Shana menghela nafasnya. Dia menoleh lagi, “Mas, aku senang atas proyek ini. Proyek ini menjanjikan untuk karirmu, kan? Tapi, Mas, apa nggak bisa sampa setidaknya aku melahirkan?”
“Nggak bisa, Shan. Dan kalau pun menunggu suatu keajaiban lagi untuk jenjang karirku, mungkin akan membutuhkan waktu yang lama.”
Shana memalingkan wajah. Mulutnya tidak bisa lagi berkata-kata. Dia tiba-tiba kehilangan suara. Otaknya mendadak buntu. Matanya sudah berkaca-kaca saat Kaivan mengusap rambutnya.

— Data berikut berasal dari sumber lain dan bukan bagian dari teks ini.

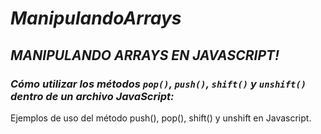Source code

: # **_ManipulandoArrays_**

## **_MANIPULANDO ARRAYS EN JAVASCRIPT!_**

### **_Cómo utilizar los métodos ```pop()```, ```push()```, ```shift()``` y ```unshift()``` dentro de un archivo JavaScript:_**

Ejemplos de uso del método push(), pop(), shift() y unshift en Javascript.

“Aku janji, Shana. Aku akan berusaha pulang untuk mengunjungi kamu,”lanjut Kaivan. Dia mengatakannya dengan lembut agar Shana bisa menerima.
Shana menoleh, “Bolak-balik Jakarta-Bogor? Emangnya kamu nggak capek?”balas Shana yang sudah berderai air mata.
Kaivan menyusut air mata Shana dengan jemarinya. “Nggak. Aku nggak akan capek kalau untuk ketemu kamu. Asal kamu percaya.”
Shana menatap mata Kaivan. Lama. Dia mencari sebuah alasan agar Kaivan mau membatalkan rencananya. Namun, gagal. Wajah lelah itu memohon dengan sendu. Dengan sesak yang melanda, dan dengan pemikiran negatifnya. Shana masih bergeming. Ada satu hal yang mengganjal otaknya. “Lalu, perempuan itu?”
“Siapa?” Kening Kaivan mengernyit, “Raisa?” Dan Shana mengangguk lemah tanpa menatapnya. “Dia memang ikut, namun waktunya tersisa dua minggu. Setelahnya dia tidak akan berada di sana lagi.”
“Benarkah?”
Kaivan mengangguk. Tangannya meraih kepala Shana, lalu dia kecup pelipisnya. “Aku nggak akan aneh-aneh. Kamu percaya, kan? Setidaknya aku akan membuktikannya. Tapi, tolong, beri aku waktu.”